◆ ACTIVITY: Your answer should give again, exactly, the lines from the beginning of the entries below through the line containing "6. Commit the". It must contain no pictures.

+++

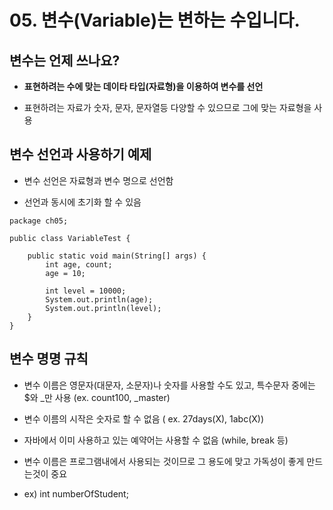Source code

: # 05. 변수(Variable)는 변하는 수입니다.

## 변수는 언제 쓰나요?

* **표현하려는 수에 맞는 데이타 타입(자료형)을 이용하여 변수를 선언**

* 표현하려는 자료가 숫자, 문자, 문자열등 다양할 수 있으므로 그에 맞는 자료형을 사용

## 변수 선언과 사용하기 예제

*   변수 선언은 자료형과 변수 명으로 선언함

*   선언과 동시에 초기화 할 수 있음

```
package ch05;

public class VariableTest {

	public static void main(String[] args) {
		int age, count;
		age = 10;
		
		int level = 10000;
		System.out.println(age);
		System.out.println(level);
	}
}
```

## 변수 명명 규칙

*    변수 이름은 영문자(대문자, 소문자)나 숫자를 사용할 수도 있고, 특수문자 중에는 $와 _만 사용 (ex. count100, _master)

*    변수 이름의 시작은 숫자로 할 수 없음 ( ex. 27days(X), 1abc(X))
    
*    자바에서 이미 사용하고 있는 예약어는 사용할 수 없음 (while, break 등)

*    변수 이름은 프로그램내에서 사용되는 것이므로 그 용도에 맞고 가독성이 좋게 만드는것이 중요
*    ex) int numberOfStudent;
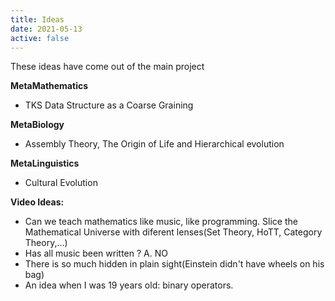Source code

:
```yaml
---
title: Ideas
date: 2021-05-13
active: false
---
```


These ideas have come out of the main project

<!--more-->

**MetaMathematics**
- TKS Data Structure as a Coarse Graining

**MetaBiology**
- Assembly Theory, The Origin of Life and Hierarchical evolution

**MetaLinguistics**
- Cultural Evolution

**Video Ideas:**
- Can we teach mathematics like music, like programming. Slice the Mathematical Universe with diferent lenses(Set Theory, HoTT, Category Theory,...)
- Has all music been written ? A. NO
- There is so much hidden in plain sight(Einstein didn't have wheels on his bag)
- An idea when I was 19 years old: binary operators.
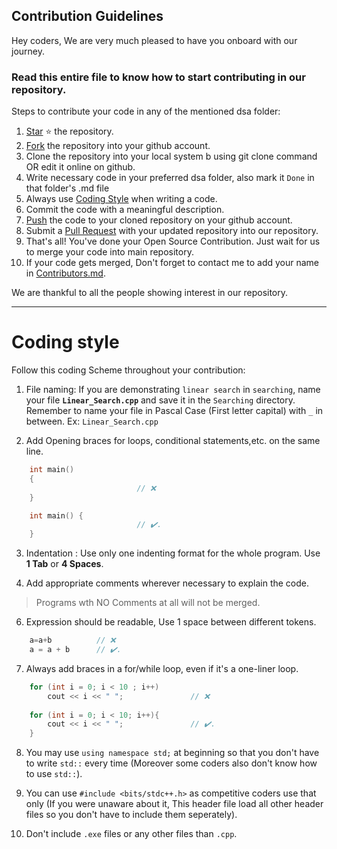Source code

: ## Contribution Guidelines

Hey coders, 
We are very much pleased to have you onboard with our journey.

### Read this entire file to know how to start contributing in our repository.

Steps to contribute your code in any of the mentioned dsa folder:
1. [Star](https://help.github.com/en/articles/about-stars) :star: the repository.
2. [Fork](https://help.github.com/en/articles/fork-a-repo) the repository into your github account.
3. Clone the repository into your local system b using git clone command OR edit it online on github.
4. Write necessary code in your preferred dsa folder, also mark it `Done` in that folder's .md file
5. Always use [Coding Style](https://github.com/aaryahjolia/dsa_competitive-coding/blob/main/Contribution_Guidelines.md#coding-style) when writing a code.
6. Commit the code with a meaningful description.
7. [Push](https://help.github.com/en/articles/pushing-to-a-remote) the code to your cloned repository on your github account.
8. Submit a [Pull Request](https://help.github.com/en/articles/about-pull-requests) with your updated repository into our repository.
9. That's all! You've done your Open Source Contribution. Just wait for us to merge your code into main repository.
10. If your code gets merged, Don't forget to contact me to add your name in [Contributors.md](https://github.com/aaryahjolia/dsa_competitive-coding/blob/main/Contributors.md).

We are thankful to all the people showing interest in our repository.

---

# Coding style

Follow this coding Scheme throughout your contribution:

1. File naming:
    If you are demonstrating `linear search` in `searching`, name your file **`Linear_Search.cpp`** and save it in the `Searching` directory.
    Remember to name your file in Pascal Case (First letter capital) with `_` in between. Ex: `Linear_Search.cpp`

2. Add Opening braces for loops, conditional statements,etc. on the same line.
```cpp
    int main()
    {
                            // ❌
    }

    int main() {
                            // ✔️.
    }
```

3. Indentation : 
    Use only one indenting format for the whole program.
    Use **1 Tab** or **4 Spaces**.

5. Add appropriate comments wherever necessary to explain the code.
> Programs wth NO Comments at all will not be merged.

6. Expression should be readable, Use 1 space between different tokens.
```cpp 
    a=a+b          // ❌
    a = a + b      // ✔️.
```

7. Always add braces in a for/while loop, even if it's a one-liner loop.
```cpp    
    for (int i = 0; i < 10 ; i++)
        cout << i << " ";               // ❌
    
    for (int i = 0; i < 10; i++){
        cout << i << " ";               // ✔️.
    }
```

8. You may use `using namespace std;` at beginning so that you don't have to write `std::` every time (Moreover some coders also don't know how to use `std::`).

9. You can use `#include <bits/stdc++.h>` as competitive coders use that only (If you were unaware about it, This header file load all other header files so you don't have to include them seperately).

10. Don't include `.exe` files or any other files than `.cpp`.
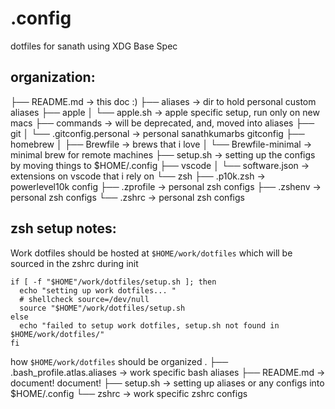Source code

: # .config
dotfiles for sanath using XDG Base Spec

## organization:

├── README.md                   -> this doc :) 
├── aliases                     -> dir to hold personal custom aliases
├── apple
│   └── apple.sh                -> apple specific setup, run only on new macs
├── commands                    -> will be deprecated, and, moved into aliases
├── git
│   └── .gitconfig.personal     -> personal sanathkumarbs gitconfig
├── homebrew
│   ├── Brewfile                -> brews that i love
│   └── Brewfile-minimal        -> minimal brew for remote machines
├── setup.sh                    -> setting up the configs by moving things to $HOME/.config 
├── vscode
│   └── software.json           -> extensions on vscode that i rely on
└── zsh
    ├── .p10k.zsh               -> powerlevel10k config
    ├── .zprofile               -> personal zsh configs
    ├── .zshenv                 -> personal zsh configs
    └── .zshrc                  -> personal zsh configs

## zsh setup notes:

Work dotfiles should be hosted at `$HOME/work/dotfiles` which will be sourced in the zshrc during init

```
if [ -f "$HOME"/work/dotfiles/setup.sh ]; then
  echo "setting up work dotfiles... "
  # shellcheck source=/dev/null
  source "$HOME"/work/dotfiles/setup.sh
else
  echo "failed to setup work dotfiles, setup.sh not found in $HOME/work/dotfiles/"
fi
```

how `$HOME/work/dotfiles` should be organized
.
├── .bash_profile.atlas.aliases     -> work specific bash aliases
├── README.md                       -> document! document!
├── setup.sh                        -> setting up aliases or any configs into $HOME/.config 
└── zshrc                           -> work specific zshrc configs
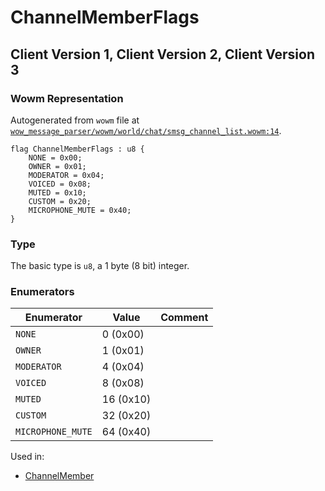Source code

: # ChannelMemberFlags

## Client Version 1, Client Version 2, Client Version 3

### Wowm Representation

Autogenerated from `wowm` file at [`wow_message_parser/wowm/world/chat/smsg_channel_list.wowm:14`](https://github.com/gtker/wow_messages/tree/main/wow_message_parser/wowm/world/chat/smsg_channel_list.wowm#L14).

```rust,ignore
flag ChannelMemberFlags : u8 {
    NONE = 0x00;
    OWNER = 0x01;
    MODERATOR = 0x04;
    VOICED = 0x08;
    MUTED = 0x10;
    CUSTOM = 0x20;
    MICROPHONE_MUTE = 0x40;
}
```
### Type
The basic type is `u8`, a 1 byte (8 bit) integer.
### Enumerators
| Enumerator | Value  | Comment |
| --------- | -------- | ------- |
| `NONE` | 0 (0x00) |  |
| `OWNER` | 1 (0x01) |  |
| `MODERATOR` | 4 (0x04) |  |
| `VOICED` | 8 (0x08) |  |
| `MUTED` | 16 (0x10) |  |
| `CUSTOM` | 32 (0x20) |  |
| `MICROPHONE_MUTE` | 64 (0x40) |  |

Used in:
* [ChannelMember](channelmember.md)
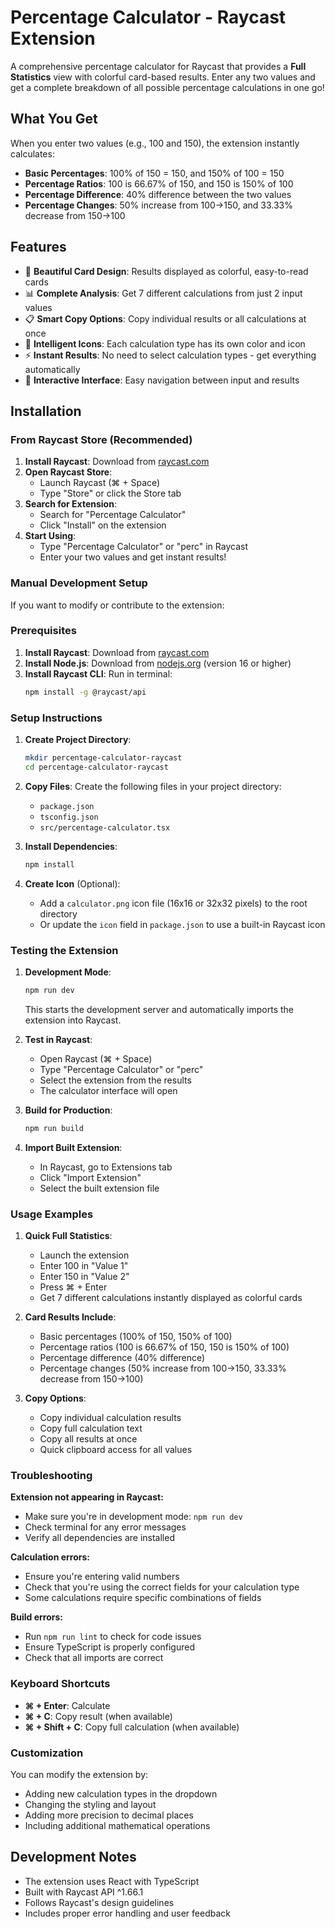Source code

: # Percentage Calculator - Raycast Extension

A comprehensive percentage calculator for Raycast that provides a **Full Statistics** view with colorful card-based results. Enter any two values and get a complete breakdown of all possible percentage calculations in one go!

## What You Get

When you enter two values (e.g., 100 and 150), the extension instantly calculates:

- **Basic Percentages**: 100% of 150 = 150, and 150% of 100 = 150
- **Percentage Ratios**: 100 is 66.67% of 150, and 150 is 150% of 100  
- **Percentage Difference**: 40% difference between the two values
- **Percentage Changes**: 50% increase from 100→150, and 33.33% decrease from 150→100

## Features

- 🎨 **Beautiful Card Design**: Results displayed as colorful, easy-to-read cards
- 📊 **Complete Analysis**: Get 7 different calculations from just 2 input values
- 📋 **Smart Copy Options**: Copy individual results or all calculations at once
- 🎯 **Intelligent Icons**: Each calculation type has its own color and icon
- ⚡ **Instant Results**: No need to select calculation types - get everything automatically
- 🔄 **Interactive Interface**: Easy navigation between input and results

## Installation

### From Raycast Store (Recommended)

1. **Install Raycast**: Download from [raycast.com](https://raycast.com)
2. **Open Raycast Store**: 
   - Launch Raycast (⌘ + Space)
   - Type "Store" or click the Store tab
3. **Search for Extension**:
   - Search for "Percentage Calculator"
   - Click "Install" on the extension
4. **Start Using**: 
   - Type "Percentage Calculator" or "perc" in Raycast
   - Enter your two values and get instant results!

### Manual Development Setup

If you want to modify or contribute to the extension:

### Prerequisites

1. **Install Raycast**: Download from [raycast.com](https://raycast.com)
2. **Install Node.js**: Download from [nodejs.org](https://nodejs.org) (version 16 or higher)
3. **Install Raycast CLI**: Run in terminal:
   ```bash
   npm install -g @raycast/api
   ```

### Setup Instructions

1. **Create Project Directory**:
   ```bash
   mkdir percentage-calculator-raycast
   cd percentage-calculator-raycast
   ```

2. **Copy Files**: Create the following files in your project directory:
   - `package.json`
   - `tsconfig.json` 
   - `src/percentage-calculator.tsx`

3. **Install Dependencies**:
   ```bash
   npm install
   ```

4. **Create Icon** (Optional):
   - Add a `calculator.png` icon file (16x16 or 32x32 pixels) to the root directory
   - Or update the `icon` field in `package.json` to use a built-in Raycast icon

### Testing the Extension

1. **Development Mode**:
   ```bash
   npm run dev
   ```
   This starts the development server and automatically imports the extension into Raycast.

2. **Test in Raycast**:
   - Open Raycast (⌘ + Space)
   - Type "Percentage Calculator" or "perc"
   - Select the extension from the results
   - The calculator interface will open

3. **Build for Production**:
   ```bash
   npm run build
   ```

4. **Import Built Extension**:
   - In Raycast, go to Extensions tab
   - Click "Import Extension"
   - Select the built extension file

### Usage Examples

1. **Quick Full Statistics**:
   - Launch the extension
   - Enter 100 in "Value 1"
   - Enter 150 in "Value 2"
   - Press ⌘ + Enter
   - Get 7 different calculations instantly displayed as colorful cards

2. **Card Results Include**:
   - Basic percentages (100% of 150, 150% of 100)
   - Percentage ratios (100 is 66.67% of 150, 150 is 150% of 100)
   - Percentage difference (40% difference)
   - Percentage changes (50% increase from 100→150, 33.33% decrease from 150→100)

3. **Copy Options**:
   - Copy individual calculation results
   - Copy full calculation text
   - Copy all results at once
   - Quick clipboard access for all values

### Troubleshooting

**Extension not appearing in Raycast:**
- Make sure you're in development mode: `npm run dev`
- Check terminal for any error messages
- Verify all dependencies are installed

**Calculation errors:**
- Ensure you're entering valid numbers
- Check that you're using the correct fields for your calculation type
- Some calculations require specific combinations of fields

**Build errors:**
- Run `npm run lint` to check for code issues
- Ensure TypeScript is properly configured
- Check that all imports are correct

### Keyboard Shortcuts

- **⌘ + Enter**: Calculate
- **⌘ + C**: Copy result (when available)
- **⌘ + Shift + C**: Copy full calculation (when available)

### Customization

You can modify the extension by:
- Adding new calculation types in the dropdown
- Changing the styling and layout
- Adding more precision to decimal places
- Including additional mathematical operations

## Development Notes

- The extension uses React with TypeScript
- Built with Raycast API ^1.66.1
- Follows Raycast's design guidelines
- Includes proper error handling and user feedback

+++

◆ SOLUTION TO THIS PROBLEM:
Source code

: # 05. 변수(Variable)는 변하는 수입니다.

## 변수는 언제 쓰나요?

* **표현하려는 수에 맞는 데이타 타입(자료형)을 이용하여 변수를 선언**

* 표현하려는 자료가 숫자, 문자, 문자열등 다양할 수 있으므로 그에 맞는 자료형을 사용

## 변수 선언과 사용하기 예제

*   변수 선언은 자료형과 변수 명으로 선언함

*   선언과 동시에 초기화 할 수 있음

```
package ch05;

public class VariableTest {

	public static void main(String[] args) {
		int age, count;
		age = 10;
		
		int level = 10000;
		System.out.println(age);
		System.out.println(level);
	}
}
```

## 변수 명명 규칙

*    변수 이름은 영문자(대문자, 소문자)나 숫자를 사용할 수도 있고, 특수문자 중에는 $와 _만 사용 (ex. count100, _master)

*    변수 이름의 시작은 숫자로 할 수 없음 ( ex. 27days(X), 1abc(X))
    
*    자바에서 이미 사용하고 있는 예약어는 사용할 수 없음 (while, break 등)

*    변수 이름은 프로그램내에서 사용되는 것이므로 그 용도에 맞고 가독성이 좋게 만드는것이 중요
*    ex) int numberOfStudent;
Source code

:
```yaml
---
title: Ideas
date: 2021-05-13
active: false
---
```


These ideas have come out of the main project

<!--more-->

**MetaMathematics**
- TKS Data Structure as a Coarse Graining

**MetaBiology**
- Assembly Theory, The Origin of Life and Hierarchical evolution

**MetaLinguistics**
- Cultural Evolution

**Video Ideas:**
- Can we teach mathematics like music, like programming. Slice the Mathematical Universe with diferent lenses(Set Theory, HoTT, Category Theory,...)
- Has all music been written ? A. NO
- There is so much hidden in plain sight(Einstein didn't have wheels on his bag)
- An idea when I was 19 years old: binary operators.
Source code

: ## Contribution Guidelines

Hey coders, 
We are very much pleased to have you onboard with our journey.

### Read this entire file to know how to start contributing in our repository.

Steps to contribute your code in any of the mentioned dsa folder:
1. [Star](https://help.github.com/en/articles/about-stars) :star: the repository.
2. [Fork](https://help.github.com/en/articles/fork-a-repo) the repository into your github account.
3. Clone the repository into your local system b using git clone command OR edit it online on github.
4. Write necessary code in your preferred dsa folder, also mark it `Done` in that folder's .md file
5. Always use [Coding Style](https://github.com/aaryahjolia/dsa_competitive-coding/blob/main/Contribution_Guidelines.md#coding-style) when writing a code.
6. Commit the code with a meaningful description.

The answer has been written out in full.